ARM's, Adjustable rate mortgages, change in association with various changes in the US prime rate, treasury bills, CD's or the Cost of funds index. This means that the monthly payment can change as other parts of the economy change. Despite the variances of the economy, ARM's do have limits, which are usually 2-3 percentage points a year capped at 6 -8 percent over the life of the loan.
Conditions in the lending industry change as the prime rates and financial markets that they rely on change. Thus, it is vital to consider aforementioned changes and how they would change your ability to repay the loan over its lifetime. You can do this by devising three financial scenarios and how they would affect you during the life of the loan before visiting a mortgage company to actually apply for the loan. By doing this, you will be able to gage if you should really apply for a particular loan amount. This is a very important step to take when considering a loan. For the following examples, we will not consider winning the lottery as a viable financial scenario.
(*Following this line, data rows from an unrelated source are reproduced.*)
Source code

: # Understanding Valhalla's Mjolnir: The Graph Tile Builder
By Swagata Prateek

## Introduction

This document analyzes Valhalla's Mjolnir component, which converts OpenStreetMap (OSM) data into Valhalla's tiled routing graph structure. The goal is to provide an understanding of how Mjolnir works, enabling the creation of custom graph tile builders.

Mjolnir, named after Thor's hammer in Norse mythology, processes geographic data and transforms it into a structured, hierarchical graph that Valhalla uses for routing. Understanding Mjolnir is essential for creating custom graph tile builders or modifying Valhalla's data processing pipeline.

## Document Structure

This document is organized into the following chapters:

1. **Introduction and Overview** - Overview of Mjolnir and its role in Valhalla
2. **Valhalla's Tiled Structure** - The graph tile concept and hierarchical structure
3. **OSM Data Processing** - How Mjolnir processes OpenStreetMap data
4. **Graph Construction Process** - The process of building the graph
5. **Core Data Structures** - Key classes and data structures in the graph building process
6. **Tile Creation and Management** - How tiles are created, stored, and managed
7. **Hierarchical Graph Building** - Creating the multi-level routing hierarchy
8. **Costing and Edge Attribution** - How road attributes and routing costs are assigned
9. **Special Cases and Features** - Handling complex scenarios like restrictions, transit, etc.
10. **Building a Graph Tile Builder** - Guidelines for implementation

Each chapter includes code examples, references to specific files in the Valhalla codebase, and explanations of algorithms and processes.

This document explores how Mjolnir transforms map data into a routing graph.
There are three scenarios. The average scenario consists of expected monthly income as well as the average of the expected monthly expenses. The less than average scenario consists of 20% lower than the aforementioned expected monthly income as well as 10% higher estimated average monthly expenses, on top of cost of living increasing of 4% each year. The worst case scenario consists of six months worth of unemployment without any income as well as cost of living adjustments of 5% on top of anticipated expenses each year.
The scenarios that you have researched will allow you to choose a home that you really can afford. When going to a lender to actually apply, you can show an understanding of the various risks of an ARM as well as how much of an increase in a monthly mortgage payment you can withstand. By paying your bills in a timely manner and establishing great credit, you can show a lender that you are not a risk, but a good customer.